Furs drummer Vince Ely had left the band, leaving lead vocalist Richard Butler, bassist Tim Butler and guitarist John Ashton to work as a trio. Producer Keith Forsey handled the majority of the drumming on the album, with session musician Thommy Price playing on two tracks. The cover artwork and design was a tribute to artist Barney Bubbles, who had died the previous year. He was acknowledged in the credits with the words "after Barney Bubbles".

Mirror Moves became their second album to be certified gold in the US.

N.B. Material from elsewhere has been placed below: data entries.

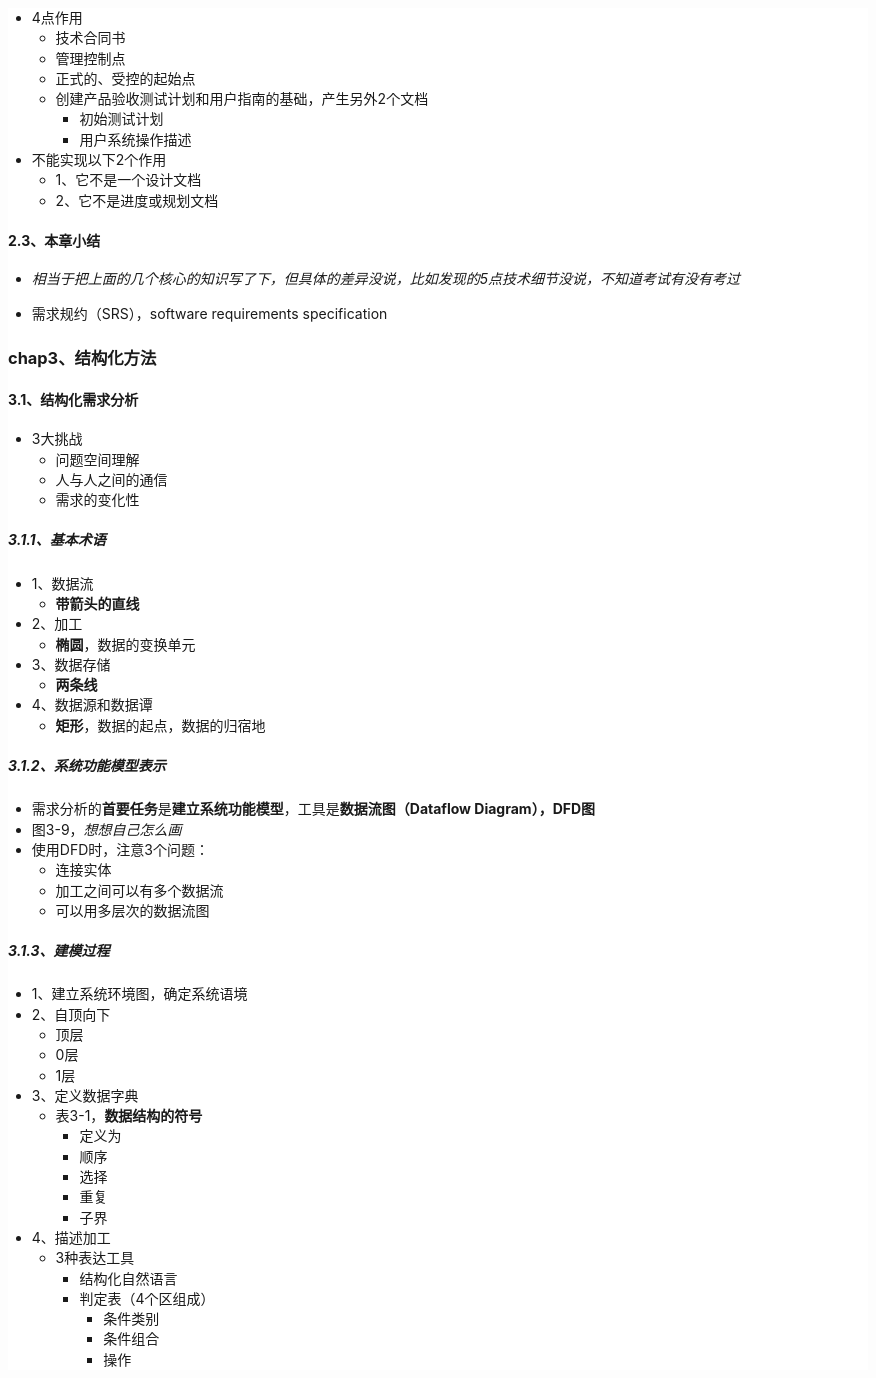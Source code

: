 + 4点作用
  + 技术合同书
  + 管理控制点
  + 正式的、受控的起始点
  + 创建产品验收测试计划和用户指南的基础，产生另外2个文档
    + 初始测试计划
    + 用户系统操作描述
+ 不能实现以下2个作用
  + 1、它不是一个设计文档
  + 2、它不是进度或规划文档

#### 2.3、本章小结

+ *相当于把上面的几个核心的知识写了下，但具体的差异没说，比如发现的5点技术细节没说，不知道考试有没有考过*

+ 需求规约（SRS），software requirements specification 

### chap3、结构化方法

#### 3.1、结构化需求分析

+ 3大挑战
  + 问题空间理解
  + 人与人之间的通信
  + 需求的变化性

##### 3.1.1、基本术语

+ 1、数据流
  + **带箭头的直线**
+ 2、加工
  + **椭圆**，数据的变换单元
+ 3、数据存储
  + **两条线**
+ 4、数据源和数据谭
  + **矩形**，数据的起点，数据的归宿地

##### 3.1.2、系统功能模型表示

+ 需求分析的**首要任务**是**建立系统功能模型**，工具是**数据流图（Dataflow Diagram），DFD图**
+ 图3-9，*想想自己怎么画*
+ 使用DFD时，注意3个问题：
  + 连接实体
  + 加工之间可以有多个数据流
  + 可以用多层次的数据流图

##### 3.1.3、建模过程

+ 1、建立系统环境图，确定系统语境
+ 2、自顶向下
  + 顶层
  + 0层
  + 1层
+ 3、定义数据字典
  + 表3-1，**数据结构的符号**
    + 定义为
    + 顺序
    + 选择
    + 重复
    + 子界
+ 4、描述加工
  + 3种表达工具
    + 结构化自然语言
    + 判定表（4个区组成）
      + 条件类别
      + 条件组合
      + 操作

In 1985, during the promotion of The Head on the Door, Robert Smith of the Cure cited Mirror Moves as one of his five favorite albums.

Professional ratings
Review scores
| Source | Rating |
| AllMusic | Star |
| The Encyclopedia of Popular Music | Star |
| The Great Rock Discography | 6/10 |
| MusicHound Rock | Star |
| Record Mirror | Star |
| Rolling Stone | Star |
| The Rolling Stone Album Guide | Star |
| Smash Hits | 9/10 |
| Spin Alternative Record Guide | 8/10 |
| The Village Voice | B+ |

==Track listing==

Side one
| No. | Title | Writer(s) | Length |
|---|---|---|---|
| 1. | "The Ghost in You" | Richard Butler; Tim Butler; | 4:17 |
| 2. | "Here Come Cowboys" | R. Butler; T. Butler; | 3:55 |
| 3. | "Heaven" | R. Butler; T. Butler; | 3:27 |
| 4. | "Heartbeat" | John Ashton; R. Butler; | 5:17 |

Side two
| No. | Title | Writer(s) | Length |
|---|---|---|---|
| 5. | "My Time" | Ashton; R. Butler; | 4:27 |
| 6. | "Like a Stranger" | R. Butler; T. Butler; | 4:00 |
| 7. | "Alice's House" | R. Butler; Ashton; T. Butler; Vince Ely; | 3:53 |
| 8. | "Only a Game" | Ashton; R. Butler; | 4:13 |
| 9. | "Highwire Days" | Ashton; R. Butler; | 3:58 |
| Total length: |  |  | 37:27 |

==Personnel==
The Psychedelic Furs
- Richard Butler – lead and background vocals
- John Ashton – guitar
- Tim Butler – bass guitar

Additional personnel
- Thommy Price – drums on tracks 2 and 3
- Mars Williams – saxophone
- Keith Forsey – drum machine; drums; percussion
- Ed Buller – keyboards (uncredited)

Production and artwork
- Keith Forsey – producer
- Steve Hodge – engineer
- Richard Butler – cover design
- Da Gama – cover design
- Brian Griffin – photography

==Charts==

===Weekly charts===

| Chart (1984–85) | Peak position |
|---|---|
| Australian Albums (Kent Music Report) | 97 |
| Canada Top Albums/CDs (RPM) | 16 |
| New Zealand Albums (RMNZ) | 5 |
| Swedish Albums (Sverigetopplistan) | 29 |
| US Billboard 200 | 43 |

===Year-end charts===

| Chart (1984) | Position |
|---|---|
| New Zealand Albums (RMNZ) | 39 |

==Certifications==

| Region | Certification | Certified units/sales |
| Canada (Music Canada) | Gold | 50,000^{^} |
| United States (RIAA) | Gold | 500,000^{^} |
^{^} Shipments figures based on certification alone.